Exercise instructions.
Please copy each line below that contains the string "which".

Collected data
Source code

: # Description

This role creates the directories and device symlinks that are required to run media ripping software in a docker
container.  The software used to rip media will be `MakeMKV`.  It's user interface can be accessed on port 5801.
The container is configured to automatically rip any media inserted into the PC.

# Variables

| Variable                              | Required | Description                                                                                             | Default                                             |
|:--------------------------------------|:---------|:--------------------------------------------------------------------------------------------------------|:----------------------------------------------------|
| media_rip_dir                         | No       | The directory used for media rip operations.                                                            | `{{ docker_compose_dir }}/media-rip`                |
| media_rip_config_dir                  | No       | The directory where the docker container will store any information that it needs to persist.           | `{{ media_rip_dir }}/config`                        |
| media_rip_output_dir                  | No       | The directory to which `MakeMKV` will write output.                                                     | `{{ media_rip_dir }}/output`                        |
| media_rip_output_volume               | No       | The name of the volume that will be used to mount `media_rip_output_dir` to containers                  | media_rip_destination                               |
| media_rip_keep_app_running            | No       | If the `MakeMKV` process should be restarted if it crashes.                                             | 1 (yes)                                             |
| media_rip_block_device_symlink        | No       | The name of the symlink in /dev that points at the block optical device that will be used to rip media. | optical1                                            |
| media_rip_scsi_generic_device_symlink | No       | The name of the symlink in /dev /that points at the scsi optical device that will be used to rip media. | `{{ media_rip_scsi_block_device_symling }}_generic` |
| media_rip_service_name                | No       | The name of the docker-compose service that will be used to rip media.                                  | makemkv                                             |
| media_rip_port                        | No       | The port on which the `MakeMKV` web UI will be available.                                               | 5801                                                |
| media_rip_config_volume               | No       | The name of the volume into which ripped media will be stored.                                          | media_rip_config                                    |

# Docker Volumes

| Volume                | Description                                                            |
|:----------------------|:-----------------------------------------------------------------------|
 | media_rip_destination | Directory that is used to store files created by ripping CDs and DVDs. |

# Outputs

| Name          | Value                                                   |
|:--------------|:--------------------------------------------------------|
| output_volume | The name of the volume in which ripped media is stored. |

Response for this exercise.
| media_rip_output_dir                  | No       | The directory to which `MakeMKV` will write output.                                                     | `{{ media_rip_dir }}/output`                        |
| media_rip_port                        | No       | The port on which the `MakeMKV` web UI will be available.                                               | 5801                                                |
| media_rip_config_volume               | No       | The name of the volume into which ripped media will be stored.                                          | media_rip_config                                    |
| output_volume | The name of the volume in which ripped media is stored. |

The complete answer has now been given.